_TASK PROMPT_:
Output every entry below exactly as it is written.
● ● ● ● ●
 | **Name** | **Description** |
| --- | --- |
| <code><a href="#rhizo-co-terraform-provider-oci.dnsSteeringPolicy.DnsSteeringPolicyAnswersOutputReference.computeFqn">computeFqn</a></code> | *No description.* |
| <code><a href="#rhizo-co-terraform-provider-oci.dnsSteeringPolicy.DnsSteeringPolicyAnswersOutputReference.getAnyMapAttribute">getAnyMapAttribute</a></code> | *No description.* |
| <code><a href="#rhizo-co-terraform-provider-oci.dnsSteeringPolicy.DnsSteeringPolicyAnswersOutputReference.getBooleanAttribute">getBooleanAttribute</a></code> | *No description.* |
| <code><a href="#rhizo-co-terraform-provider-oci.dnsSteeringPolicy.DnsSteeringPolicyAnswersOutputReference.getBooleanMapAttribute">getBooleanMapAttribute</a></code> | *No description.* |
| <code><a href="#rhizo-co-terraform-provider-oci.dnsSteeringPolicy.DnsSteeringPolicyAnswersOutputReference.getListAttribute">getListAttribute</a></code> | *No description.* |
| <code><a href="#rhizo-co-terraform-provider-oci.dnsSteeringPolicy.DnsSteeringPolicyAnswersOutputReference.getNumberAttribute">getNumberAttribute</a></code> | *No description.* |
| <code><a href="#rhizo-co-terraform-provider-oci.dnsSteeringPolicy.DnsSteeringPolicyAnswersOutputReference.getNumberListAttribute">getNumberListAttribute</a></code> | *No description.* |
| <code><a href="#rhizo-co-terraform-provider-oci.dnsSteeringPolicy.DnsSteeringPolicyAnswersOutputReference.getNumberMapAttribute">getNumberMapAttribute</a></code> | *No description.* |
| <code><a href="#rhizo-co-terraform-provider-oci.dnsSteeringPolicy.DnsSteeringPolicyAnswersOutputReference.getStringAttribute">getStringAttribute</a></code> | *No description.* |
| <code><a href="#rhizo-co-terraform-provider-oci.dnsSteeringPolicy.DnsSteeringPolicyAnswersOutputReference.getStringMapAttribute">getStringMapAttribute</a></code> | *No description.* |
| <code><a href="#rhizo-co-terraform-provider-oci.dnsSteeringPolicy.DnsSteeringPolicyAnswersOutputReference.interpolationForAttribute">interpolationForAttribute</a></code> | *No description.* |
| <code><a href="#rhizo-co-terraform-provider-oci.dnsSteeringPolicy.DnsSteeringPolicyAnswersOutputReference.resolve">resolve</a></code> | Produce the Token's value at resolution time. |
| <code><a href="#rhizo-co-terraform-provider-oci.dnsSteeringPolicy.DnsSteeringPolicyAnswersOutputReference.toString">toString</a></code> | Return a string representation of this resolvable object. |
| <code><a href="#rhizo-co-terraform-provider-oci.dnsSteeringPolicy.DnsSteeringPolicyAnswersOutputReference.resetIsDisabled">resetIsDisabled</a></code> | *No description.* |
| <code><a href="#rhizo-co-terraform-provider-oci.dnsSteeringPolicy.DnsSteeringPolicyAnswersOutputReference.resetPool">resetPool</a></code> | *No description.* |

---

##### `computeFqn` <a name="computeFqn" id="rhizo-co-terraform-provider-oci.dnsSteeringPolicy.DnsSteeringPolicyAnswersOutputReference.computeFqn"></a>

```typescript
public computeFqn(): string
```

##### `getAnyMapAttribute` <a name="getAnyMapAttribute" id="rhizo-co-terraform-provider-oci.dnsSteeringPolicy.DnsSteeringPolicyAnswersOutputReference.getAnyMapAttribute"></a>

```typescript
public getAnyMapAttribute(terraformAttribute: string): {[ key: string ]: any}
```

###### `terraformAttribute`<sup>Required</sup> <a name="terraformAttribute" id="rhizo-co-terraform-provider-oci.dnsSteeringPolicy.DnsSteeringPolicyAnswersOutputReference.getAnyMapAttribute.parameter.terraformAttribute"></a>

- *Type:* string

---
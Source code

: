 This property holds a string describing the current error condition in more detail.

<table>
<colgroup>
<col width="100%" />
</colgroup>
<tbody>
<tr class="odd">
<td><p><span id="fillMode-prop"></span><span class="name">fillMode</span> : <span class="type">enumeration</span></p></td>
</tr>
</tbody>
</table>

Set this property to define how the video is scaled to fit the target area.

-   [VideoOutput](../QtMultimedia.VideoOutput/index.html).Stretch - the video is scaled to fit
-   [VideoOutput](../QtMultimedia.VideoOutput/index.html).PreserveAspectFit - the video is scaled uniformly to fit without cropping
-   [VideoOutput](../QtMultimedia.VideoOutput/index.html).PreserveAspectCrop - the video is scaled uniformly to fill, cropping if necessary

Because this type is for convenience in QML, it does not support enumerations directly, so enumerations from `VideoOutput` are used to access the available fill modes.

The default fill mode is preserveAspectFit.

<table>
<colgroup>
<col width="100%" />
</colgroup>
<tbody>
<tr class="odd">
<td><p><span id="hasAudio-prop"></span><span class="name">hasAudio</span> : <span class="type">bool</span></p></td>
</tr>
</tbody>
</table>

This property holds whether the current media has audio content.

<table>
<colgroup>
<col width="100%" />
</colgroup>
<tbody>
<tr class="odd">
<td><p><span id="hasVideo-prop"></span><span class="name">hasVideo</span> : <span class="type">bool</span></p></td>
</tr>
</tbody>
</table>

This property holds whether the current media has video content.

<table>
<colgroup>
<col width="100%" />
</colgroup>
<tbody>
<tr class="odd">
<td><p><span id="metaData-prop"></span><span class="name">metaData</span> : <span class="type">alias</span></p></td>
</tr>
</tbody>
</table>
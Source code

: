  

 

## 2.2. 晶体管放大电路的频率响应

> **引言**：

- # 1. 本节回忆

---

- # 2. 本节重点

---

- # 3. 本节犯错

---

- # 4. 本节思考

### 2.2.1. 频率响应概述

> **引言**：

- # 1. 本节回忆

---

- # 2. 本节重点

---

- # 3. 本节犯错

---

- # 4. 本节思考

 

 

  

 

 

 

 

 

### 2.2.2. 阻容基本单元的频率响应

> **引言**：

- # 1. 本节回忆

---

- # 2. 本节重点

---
● ● ● ● ●
_RESPONSE TO THE TASK_:
 | **Name** | **Description** |
| --- | --- |
| <code><a href="#rhizo-co-terraform-provider-oci.dnsSteeringPolicy.DnsSteeringPolicyAnswersOutputReference.computeFqn">computeFqn</a></code> | *No description.* |
| <code><a href="#rhizo-co-terraform-provider-oci.dnsSteeringPolicy.DnsSteeringPolicyAnswersOutputReference.getAnyMapAttribute">getAnyMapAttribute</a></code> | *No description.* |
| <code><a href="#rhizo-co-terraform-provider-oci.dnsSteeringPolicy.DnsSteeringPolicyAnswersOutputReference.getBooleanAttribute">getBooleanAttribute</a></code> | *No description.* |
| <code><a href="#rhizo-co-terraform-provider-oci.dnsSteeringPolicy.DnsSteeringPolicyAnswersOutputReference.getBooleanMapAttribute">getBooleanMapAttribute</a></code> | *No description.* |
| <code><a href="#rhizo-co-terraform-provider-oci.dnsSteeringPolicy.DnsSteeringPolicyAnswersOutputReference.getListAttribute">getListAttribute</a></code> | *No description.* |
| <code><a href="#rhizo-co-terraform-provider-oci.dnsSteeringPolicy.DnsSteeringPolicyAnswersOutputReference.getNumberAttribute">getNumberAttribute</a></code> | *No description.* |
| <code><a href="#rhizo-co-terraform-provider-oci.dnsSteeringPolicy.DnsSteeringPolicyAnswersOutputReference.getNumberListAttribute">getNumberListAttribute</a></code> | *No description.* |
| <code><a href="#rhizo-co-terraform-provider-oci.dnsSteeringPolicy.DnsSteeringPolicyAnswersOutputReference.getNumberMapAttribute">getNumberMapAttribute</a></code> | *No description.* |
| <code><a href="#rhizo-co-terraform-provider-oci.dnsSteeringPolicy.DnsSteeringPolicyAnswersOutputReference.getStringAttribute">getStringAttribute</a></code> | *No description.* |
| <code><a href="#rhizo-co-terraform-provider-oci.dnsSteeringPolicy.DnsSteeringPolicyAnswersOutputReference.getStringMapAttribute">getStringMapAttribute</a></code> | *No description.* |
| <code><a href="#rhizo-co-terraform-provider-oci.dnsSteeringPolicy.DnsSteeringPolicyAnswersOutputReference.interpolationForAttribute">interpolationForAttribute</a></code> | *No description.* |
| <code><a href="#rhizo-co-terraform-provider-oci.dnsSteeringPolicy.DnsSteeringPolicyAnswersOutputReference.resolve">resolve</a></code> | Produce the Token's value at resolution time. |
| <code><a href="#rhizo-co-terraform-provider-oci.dnsSteeringPolicy.DnsSteeringPolicyAnswersOutputReference.toString">toString</a></code> | Return a string representation of this resolvable object. |
| <code><a href="#rhizo-co-terraform-provider-oci.dnsSteeringPolicy.DnsSteeringPolicyAnswersOutputReference.resetIsDisabled">resetIsDisabled</a></code> | *No description.* |
| <code><a href="#rhizo-co-terraform-provider-oci.dnsSteeringPolicy.DnsSteeringPolicyAnswersOutputReference.resetPool">resetPool</a></code> | *No description.* |

---

##### `computeFqn` <a name="computeFqn" id="rhizo-co-terraform-provider-oci.dnsSteeringPolicy.DnsSteeringPolicyAnswersOutputReference.computeFqn"></a>

```typescript
public computeFqn(): string
```

##### `getAnyMapAttribute` <a name="getAnyMapAttribute" id="rhizo-co-terraform-provider-oci.dnsSteeringPolicy.DnsSteeringPolicyAnswersOutputReference.getAnyMapAttribute"></a>

```typescript
public getAnyMapAttribute(terraformAttribute: string): {[ key: string ]: any}
```

###### `terraformAttribute`<sup>Required</sup> <a name="terraformAttribute" id="rhizo-co-terraform-provider-oci.dnsSteeringPolicy.DnsSteeringPolicyAnswersOutputReference.getAnyMapAttribute.parameter.terraformAttribute"></a>

- *Type:* string

---
Source code

: This property holds a string describing the current error condition in more detail.

<table>
<colgroup>
<col width="100%" />
</colgroup>
<tbody>
<tr class="odd">
<td><p><span id="fillMode-prop"></span><span class="name">fillMode</span> : <span class="type">enumeration</span></p></td>
</tr>
</tbody>
</table>

Set this property to define how the video is scaled to fit the target area.

-   [VideoOutput](../QtMultimedia.VideoOutput/index.html).Stretch - the video is scaled to fit
-   [VideoOutput](../QtMultimedia.VideoOutput/index.html).PreserveAspectFit - the video is scaled uniformly to fit without cropping
-   [VideoOutput](../QtMultimedia.VideoOutput/index.html).PreserveAspectCrop - the video is scaled uniformly to fill, cropping if necessary

Because this type is for convenience in QML, it does not support enumerations directly, so enumerations from `VideoOutput` are used to access the available fill modes.

The default fill mode is preserveAspectFit.

<table>
<colgroup>
<col width="100%" />
</colgroup>
<tbody>
<tr class="odd">
<td><p><span id="hasAudio-prop"></span><span class="name">hasAudio</span> : <span class="type">bool</span></p></td>
</tr>
</tbody>
</table>

This property holds whether the current media has audio content.

<table>
<colgroup>
<col width="100%" />
</colgroup>
<tbody>
<tr class="odd">
<td><p><span id="hasVideo-prop"></span><span class="name">hasVideo</span> : <span class="type">bool</span></p></td>
</tr>
</tbody>
</table>

This property holds whether the current media has video content.

<table>
<colgroup>
<col width="100%" />
</colgroup>
<tbody>
<tr class="odd">
<td><p><span id="metaData-prop"></span><span class="name">metaData</span> : <span class="type">alias</span></p></td>
</tr>
</tbody>
</table>
Source code

:  

 

## 2.2. 晶体管放大电路的频率响应

> **引言**：

- # 1. 本节回忆

---

- # 2. 本节重点

---

- # 3. 本节犯错

---

- # 4. 本节思考

### 2.2.1. 频率响应概述

> **引言**：

- # 1. 本节回忆

---

- # 2. 本节重点

---

- # 3. 本节犯错

---

- # 4. 本节思考

 

 

  

 

 

 

 

 

### 2.2.2. 阻容基本单元的频率响应

> **引言**：

- # 1. 本节回忆

---

- # 2. 本节重点

---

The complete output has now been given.